Advocacy

Why Respite Isn’t A Luxury

The calendar is full. Full of everything except the things that I really want to do. Instead, it’s multi-colored with tabs that include everything from grocery trips, housework, activities and appointments.  I feel like I’m always playing a twisted game that I like to call “Catch Up If You Can” as I try to balance all of Giselle’s appointments, making sure everyone’s needs are met, and that often times means that mine are not.

 

I know that I am not alone in this crazy circle of raising children and a special needs child, but I have recognized that the unhealthy patterns of over-stress will eventually leave me one step away from a total emotional breakdown if I keep minimizing it as “not a big deal”. This post is really a personal reminder because I am not great in unplugging.

 

Responsibilities need to get done. They HAVE to get done, to be honest. If not the entire world will implode and you will be solely responsible for the extinction of the entire human race!!!

 

Or so it feels that way at times.

 

What is respite anyways? Well it’s a fancy word for ‘rest’ and is often used in reference to providing caregivers with a much needed break. Yes, that awesome, amazing moment of silence and tranquility in which you have the freedom to just be still – even if it means simply taking a shower without an audience.

This breakdown pretty much sums up the beneifts:

Relaxation. Respite gives families peace of mind, helps them to relax, and renews their humor and energy;
Enjoyment. Respite allows families to enjoy favorite pastimes and pursue new interests and activities;
Stability. Respite improves the family’s ability to cope with the daily responsibilities and maintain stability during crisis;
Preservation. Respite helps preserve the family unit and lessens the pressures that might lead to out-of-home placement, divorce, abuse and neglect;
Involvement. Respite allows a families time off to become involved in community activities and to feel less isolated
Time off. Respite allows a family to take that much needed vacation, spend time together, or time alone, and
Enrichment. Respite makes it possible for family members to establish individual identifies and to enrich their own growth and development.

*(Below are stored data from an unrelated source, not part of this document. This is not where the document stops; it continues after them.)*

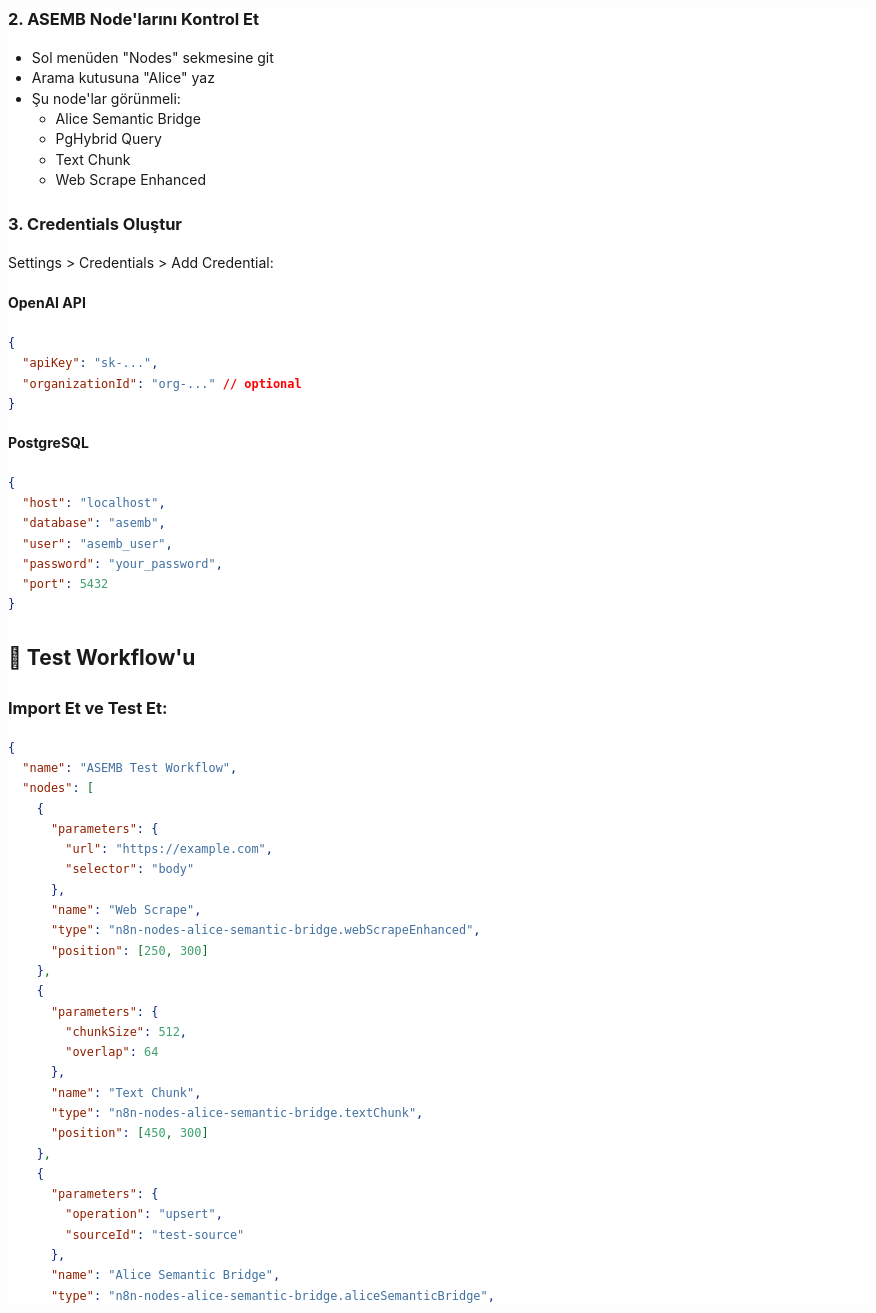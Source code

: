 ### 2. ASEMB Node'larını Kontrol Et
- Sol menüden "Nodes" sekmesine git
- Arama kutusuna "Alice" yaz
- Şu node'lar görünmeli:
  - Alice Semantic Bridge
  - PgHybrid Query
  - Text Chunk
  - Web Scrape Enhanced

### 3. Credentials Oluştur
Settings > Credentials > Add Credential:

#### OpenAI API
```json
{
  "apiKey": "sk-...",
  "organizationId": "org-..." // optional
}
```

#### PostgreSQL
```json
{
  "host": "localhost",
  "database": "asemb",
  "user": "asemb_user",
  "password": "your_password",
  "port": 5432
}
```

## 🧪 Test Workflow'u

### Import Et ve Test Et:
```json
{
  "name": "ASEMB Test Workflow",
  "nodes": [
    {
      "parameters": {
        "url": "https://example.com",
        "selector": "body"
      },
      "name": "Web Scrape",
      "type": "n8n-nodes-alice-semantic-bridge.webScrapeEnhanced",
      "position": [250, 300]
    },
    {
      "parameters": {
        "chunkSize": 512,
        "overlap": 64
      },
      "name": "Text Chunk",
      "type": "n8n-nodes-alice-semantic-bridge.textChunk",
      "position": [450, 300]
    },
    {
      "parameters": {
        "operation": "upsert",
        "sourceId": "test-source"
      },
      "name": "Alice Semantic Bridge",
      "type": "n8n-nodes-alice-semantic-bridge.aliceSemanticBridge",
```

(Parenthood in America by Nancy Olson)

 

However, there are many reasons why moms don’t get a chance to rest. For one, we don’t ask – and our reasoning for not asking can consist of a long list of things including the fear of leaving the kids with someone else, the sense of diminished control if you leave them with someone else, and the idea that asking for help is not very “motherly”.

 

For special needs moms, it can be even more of a challenge since finding someone equipped and/or willing to babysit can be daunting and trying to unplug sometimes seems impossible. It feels as if we are to  be all things, for all people, at all times.

 

However, whatever the reason is, it needs to be overcome some way, somehow. Sure, for every family it will look different, but I cannot stress the fact that respite isn’t and shouldn’t be a luxury. It’s a necessity.

 

Whether you sit in the care alone for 15 minutes while someone watches the kids or schedule weekly/biweekly/monthly date nights or outing, YOUR SANITY IS IMPERATIVE because nothing works well on empty – including you. Schedule it on the calendar and make it nonnegotiable and noncancelable (to the best of your ability).  I’ve come to realize that regardless of what something may be, if it’s important people will ALWAYS make time for it.

 

There is no shame in needing a minute or asking for help, because what good does it do if you are so busy trying to be Super Mom and ultimately run yourself into the ground? Find the time to fill your cup so you can keep pouring it out on the ones you love.